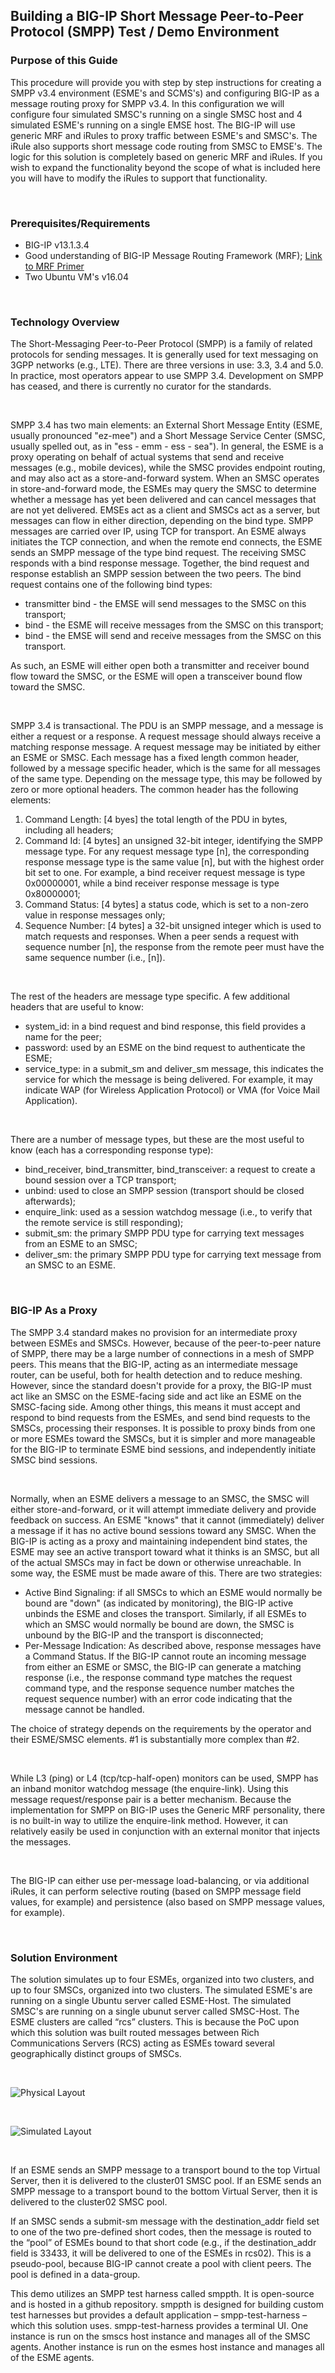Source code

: ## Building a BIG-IP Short Message Peer-to-Peer Protocol (SMPP) Test / Demo Environment  

### Purpose of this Guide 

This procedure will provide you with step by step instructions for creating a SMPP v3.4 environment (ESME's and SCMS's) and configuring BIG-IP as a message routing proxy for SMPP v3.4.  In this configuration we will configure four simulated SMSC's running on a single SMSC host and 4 simulated ESME's running on a single EMSE host.  The BIG-IP will use generic MRF and iRules to proxy traffic between ESME's and SMSC's.  The iRule also supports short message code routing from SMSC to EMSE's.  The logic for this solution is completely based on generic MRF and iRules.  If you wish to expand the functionality beyond the scope of what is included here you will have to modify the iRules to support that functionality.

<br/>  

### Prerequisites/Requirements  

- BIG-IP v13.1.3.4  
- Good understanding of BIG-IP Message Routing Framework (MRF); [Link to MRF Primer](reference_documents/MRF_Explained.docx)  
- Two Ubuntu VM's v16.04  

<br/>  

### Technology Overview  

The Short-Messaging Peer-to-Peer Protocol (SMPP) is a family of related protocols for sending messages.  It is generally used for text messaging on 3GPP networks (e.g., LTE).  There are three versions in use: 3.3, 3.4 and 5.0.  In practice, most operators appear to use SMPP 3.4.  Development on SMPP has ceased, and there is currently no curator for the standards.  

<br/>  

SMPP 3.4 has two main elements: an External Short Message Entity (ESME, usually pronounced "ez-mee") and a Short Message Service Center (SMSC, usually spelled out, as in "ess - emm - ess - sea").  In general, the ESME is a proxy operating on behalf of actual systems that send and receive messages (e.g., mobile devices), while the SMSC provides endpoint routing, and may also act as a store-and-forward system.  When an SMSC operates in store-and-forward mode, the ESMEs may query the SMSC to determine whether a message has yet been delivered and can cancel messages that are not yet delivered.  EMSEs act as a client and SMSCs act as a server, but messages can flow in either direction, depending on the bind type.  SMPP messages are carried over IP, using TCP for transport.  An ESME always initiates the TCP connection, and when the remote end connects, the ESME sends an SMPP message of the type bind request.  The receiving SMSC responds with a bind response message.  Together, the bind request and response establish an SMPP session between the two peers.  The bind request contains one of the following bind types:  

- transmitter bind - the EMSE will send messages to the SMSC on this transport;  
- bind - the ESME will receive messages from the SMSC on this transport;  
- bind - the EMSE will send and receive messages from the SMSC on this transport.  

As such, an ESME will either open both a transmitter and receiver bound flow toward the SMSC, or the ESME will open a transceiver bound flow toward the SMSC.  

<br/>  

SMPP 3.4 is transactional.  The PDU is an SMPP message, and a message is either a request or a response.  A request message should always receive a matching response message.  A request message may be initiated by either an ESME or SMSC.  Each message has a fixed length common header, followed by a message specific header, which is the same for all messages of the same type.  Depending on the message type, this may be followed by zero or more optional headers.  The common header has the following elements:    
1.	Command Length: [4 byes] the total length of the PDU in bytes, including all headers;  
2.	Command Id: [4 bytes] an unsigned 32-bit integer, identifying the SMPP message type.  For any request message type [n], the corresponding response message type is the same value [n], but with the highest order bit set to one.  For example, a bind receiver request message is type 0x00000001, while a bind receiver response message is type 0x80000001;  
3.	Command Status: [4 bytes] a status code, which is set to a non-zero value in response messages only;  
4.	Sequence Number: [4 bytes] a 32-bit unsigned integer which is used to match requests and responses.  When a peer sends a request with sequence number [n], the response from the remote peer must have the same sequence number (i.e., [n]).  

<br/>  

The rest of the headers are message type specific.  A few additional headers that are useful to know:
- system_id: in a bind request and bind response, this field provides a name for the peer;
- password: used by an ESME on the bind request to authenticate the ESME;
- service_type: in a submit_sm and deliver_sm message, this indicates the service for which the message is being delivered.  For example, it may indicate WAP (for Wireless Application Protocol) or VMA (for Voice Mail Application).  

<br/>  

There are a number of message types, but these are the most useful to know (each has a corresponding response type):
- bind_receiver, bind_transmitter, bind_transceiver: a request to create a bound session over a TCP transport;
- unbind: used to close an SMPP session (transport should be closed afterwards);
- enquire_link: used as a session watchdog message (i.e., to verify that the remote service is still responding);
- submit_sm: the primary SMPP PDU type for carrying text messages from an ESME to an SMSC;
- deliver_sm: the primary SMPP PDU type for carrying text message from an SMSC to an ESME.
 
<br/>  

### BIG-IP As a Proxy  

The SMPP 3.4 standard makes no provision for an intermediate proxy between ESMEs and SMSCs.  However, because of the peer-to-peer nature of SMPP, there may be a large number of connections in a mesh of SMPP peers.  This means that the BIG-IP, acting as an intermediate message router, can be useful, both for health detection and to reduce meshing.  However, since the standard doesn't provide for a proxy, the BIG-IP must act like an SMSC on the ESME-facing side and act like an ESME on the SMSC-facing side.  Among other things, this means it must accept and respond to bind requests from the ESMEs, and send bind requests to the SMSCs, processing their responses.  It is possible to proxy binds from one or more ESMEs toward the SMSCs, but it is simpler and more manageable for the BIG-IP to terminate ESME bind sessions, and independently initiate SMSC bind sessions.  

<br/>   

Normally, when an ESME delivers a message to an SMSC, the SMSC will either store-and-forward, or it will attempt immediate delivery and provide feedback on success.  An ESME "knows" that it cannot (immediately) deliver a message if it has no active bound sessions toward any SMSC.  When the BIG-IP is acting as a proxy and maintaining independent bind states, the ESME may see an active transport toward what it thinks is an SMSC, but all of the actual SMSCs may in fact be down or otherwise unreachable.  In some way, the ESME must be made aware of this.  There are two strategies:
- Active Bind Signaling: if all SMSCs to which an ESME would normally be bound are "down" (as indicated by monitoring), the BIG-IP active unbinds the ESME and closes the transport.  Similarly, if all ESMEs to which an SMSC would normally be bound are down, the SMSC is unbound by the BIG-IP and the transport is disconnected;
- Per-Message Indication: As described above, response messages have a Command Status.  If the BIG-IP cannot route an incoming message from either an ESME or SMSC, the BIG-IP can generate a matching response (i.e., the response command type matches the request command type, and the response sequence number matches the request sequence number) with an error code indicating that the message cannot be handled.  

The choice of strategy depends on the requirements by the operator and their ESME/SMSC elements.  #1 is substantially more complex than #2.  

<br/>   

While L3 (ping) or L4 (tcp/tcp-half-open) monitors can be used, SMPP has an inband monitor watchdog message (the enquire-link).  Using this message request/response pair is a better mechanism.  Because the implementation for SMPP on BIG-IP uses the Generic MRF personality, there is no built-in way to utilize the enquire-link method.  However, it can relatively easily be used in conjunction with an external monitor that injects the messages.  

<br/>   

The BIG-IP can either use per-message load-balancing, or via additional iRules, it can perform selective routing (based on SMPP message field values, for example) and persistence (also based on SMPP message values, for example).  



<br/>   

### Solution Environment  

The solution simulates up to four ESMEs, organized into two clusters, and up to four SMSCs, organized into two clusters.  The simulated ESME's are running on a single Ubuntu server called ESME-Host.  The simulated SMSC's are running on a single ubunut server called SMSC-Host.  The ESME clusters are called “rcs” clusters.  This is because the PoC upon which this solution was built routed messages between Rich Communications Servers (RCS) acting as ESMEs toward several geographically distinct groups of SMSCs.  

<br/>   

![Physical Layout](illustrations/SMPP_Solution_Physical_Layout.png)  

<br/>   


![Simulated Layout](illustrations/SMPP_Solution_Simulated_Layout.png)  

<br/>   


If an ESME sends an SMPP message to a transport bound to the top Virtual Server, then it is delivered to the cluster01 SMSC pool.  If an ESME sends an SMPP message to a transport bound to the bottom Virtual Server, then it is delivered to the cluster02 SMSC pool.

If an SMSC sends a submit-sm message with the destination_addr field set to one of the two pre-defined short codes, then the message is routed to the “pool” of ESMEs bound to that short code (e.g., if the destination_addr field is 33433, it will be delivered to one of the ESMEs in rcs02).  This is a pseudo-pool, because BIG-IP cannot create a pool with client peers.  The pool is defined in a data-group.

This demo utilizes an SMPP test harness called smppth.  It is open-source and is hosted in a github repository.  smppth is designed for building custom test harnesses but provides a default application – smpp-test-harness – which this solution uses.  smpp-test-harness provides a terminal UI.  One instance is run on the smscs host instance and manages all of the SMSC agents.  Another instance is run on the esmes host instance and manages all of the ESME agents.








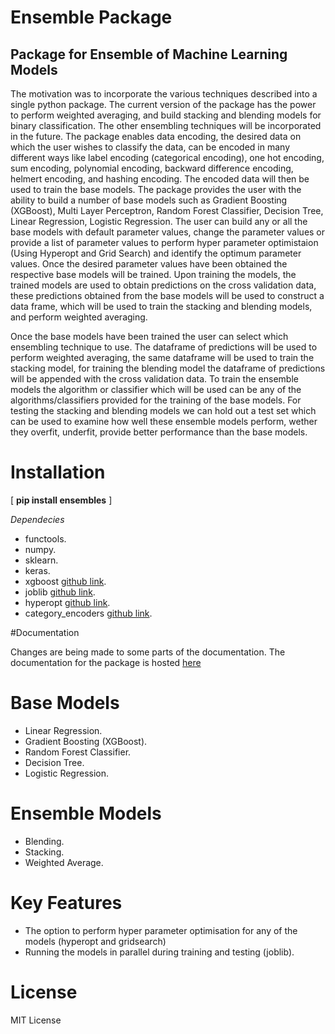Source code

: # Ensemble Package

Package for Ensemble of Machine Learning Models
-----------------------------------------------
The motivation was to incorporate the various techniques described into a single python package. The current version of the package has the power to perform weighted averaging, and build stacking and blending models for binary classification. The other ensembling techniques will be incorporated in the future. The package enables data encoding, the desired data on which the user wishes to classify the data, can be encoded in many different ways like label encoding (categorical encoding), one hot encoding, sum encoding, polynomial encoding, backward difference encoding, helmert encoding, and hashing encoding. The encoded data will then be used to train the base models. The package provides the user with the ability to build a number of base models such as Gradient Boosting (XGBoost), Multi Layer Perceptron, Random Forest Classifier, Decision Tree, Linear Regression, Logistic Regression. The user can build any or all the base models with default parameter values, change the parameter values or provide a list of parameter values to perform hyper parameter optimistaion (Using Hyperopt and Grid Search) and identify the optimum parameter values. Once the desired parameter values have been obtained the respective base models will be trained. Upon training the models, the trained models are used to obtain predictions on the cross validation data, these predictions obtained from the base models will be used to construct a data frame, which will be used to train the stacking and blending models, and perform weighted averaging.

Once the base models have been trained the user can select which ensembling technique to use. The dataframe of predictions will be used to perform weighted averaging, the same dataframe will be used to train the stacking model, for training the blending model the dataframe of predictions will be appended with the cross validation data. To train the ensemble models the algorithm or classifier which will be used can be any of the algorithms/classifiers provided for the training of the base models. For testing the stacking and blending models we can hold out a test set which can be used to examine how well these ensemble models perform, wether they overfit, underfit, provide better performance than the base models.

# Installation

[ **pip install ensembles** ]

*Dependecies*

* functools.
* numpy.
* sklearn.
* keras.
* xgboost [github link](https://github.com/dmlc/xgboost).
* joblib [github link](https://github.com/joblib/joblib).
* hyperopt [github link](https://github.com/hyperopt/hyperopt).
* category_encoders [github link](https://github.com/wdm0006/categorical_encoding).

#Documentation

Changes are being made to some parts of the documentation.
The documentation for the package is hosted [here](http://pythonhosted.org/ensembles)

# Base Models

* Linear Regression.
* Gradient Boosting (XGBoost). 
* Random Forest Classifier.
* Decision Tree.
* Logistic Regression.

# Ensemble Models

* Blending.
* Stacking.
* Weighted Average.

# Key Features

* The option to perform hyper parameter optimisation for any of the models (hyperopt and gridsearch)
* Running the models in parallel during training and testing (joblib).

# License

MIT License
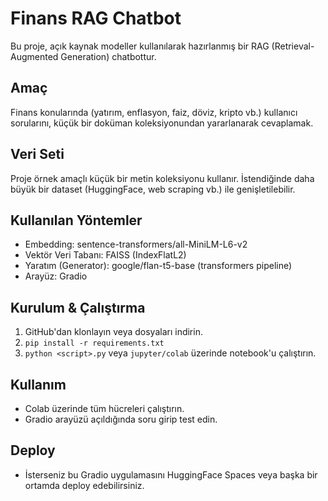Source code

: # Finans RAG Chatbot


Bu proje, açık kaynak modeller kullanılarak hazırlanmış bir RAG (Retrieval-Augmented Generation) chatbottur.


## Amaç
Finans konularında (yatırım, enflasyon, faiz, döviz, kripto vb.) kullanıcı sorularını, küçük bir doküman koleksiyonundan yararlanarak cevaplamak.


## Veri Seti
Proje örnek amaçlı küçük bir metin koleksiyonu kullanır. İstendiğinde daha büyük bir dataset (HuggingFace, web scraping vb.) ile genişletilebilir.


## Kullanılan Yöntemler
- Embedding: sentence-transformers/all-MiniLM-L6-v2
- Vektör Veri Tabanı: FAISS (IndexFlatL2)
- Yaratım (Generator): google/flan-t5-base (transformers pipeline)
- Arayüz: Gradio


## Kurulum & Çalıştırma
1. GitHub'dan klonlayın veya dosyaları indirin.
2. `pip install -r requirements.txt`
3. `python <script>.py` veya `jupyter/colab` üzerinde notebook'u çalıştırın.


## Kullanım
- Colab üzerinde tüm hücreleri çalıştırın.
- Gradio arayüzü açıldığında soru girip test edin.


## Deploy
- İsterseniz bu Gradio uygulamasını HuggingFace Spaces veya başka bir ortamda deploy edebilirsiniz.
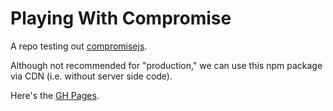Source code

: # Playing With Compromise
A repo testing out [compromisejs](https://compromise.cool/).

Although not recommended for "production," we can use this npm package via CDN 
(i.e. without server side code).

Here's the [GH Pages](https://klp.github.io/playing_with_compromise/). 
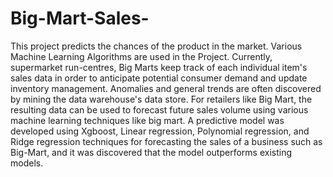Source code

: # Big-Mart-Sales-
This project predicts the chances of the product in the market. Various Machine Learning Algorithms are used in the Project. 
Currently, supermarket run-centres, Big Marts keep track of each individual item's sales data in order to anticipate potential consumer demand and update inventory management. Anomalies and general trends are often discovered by mining the data warehouse's data store. For retailers like Big Mart, the resulting data can be used to forecast future sales volume using various machine learning techniques like big mart. A predictive model was developed using Xgboost, Linear regression, Polynomial regression, and Ridge regression techniques for forecasting the sales of a business such as Big-Mart, and it was discovered that the model outperforms existing models.
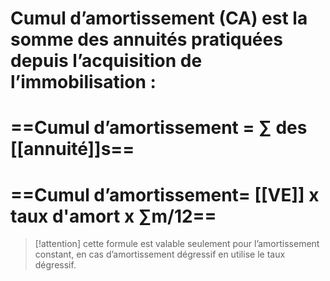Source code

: # Cumul d’amortissement (CA) est la somme des annuités pratiquées depuis l’acquisition de l’immobilisation :


# ==Cumul d’amortissement = ∑ des [[annuité]]s==
# ==Cumul d’amortissement= [[VE]] x taux d'amort x ∑m/12==
> [!attention] 
> cette formule est valable seulement pour l’amortissement constant, en cas d’amortissement dégressif en utilise le taux dégressif.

### Problem details
Whenever the word "illustrations" appears in a line above, copy that line.

### Reply
![Physical Layout](illustrations/SMPP_Solution_Physical_Layout.png)  
![Simulated Layout](illustrations/SMPP_Solution_Simulated_Layout.png)  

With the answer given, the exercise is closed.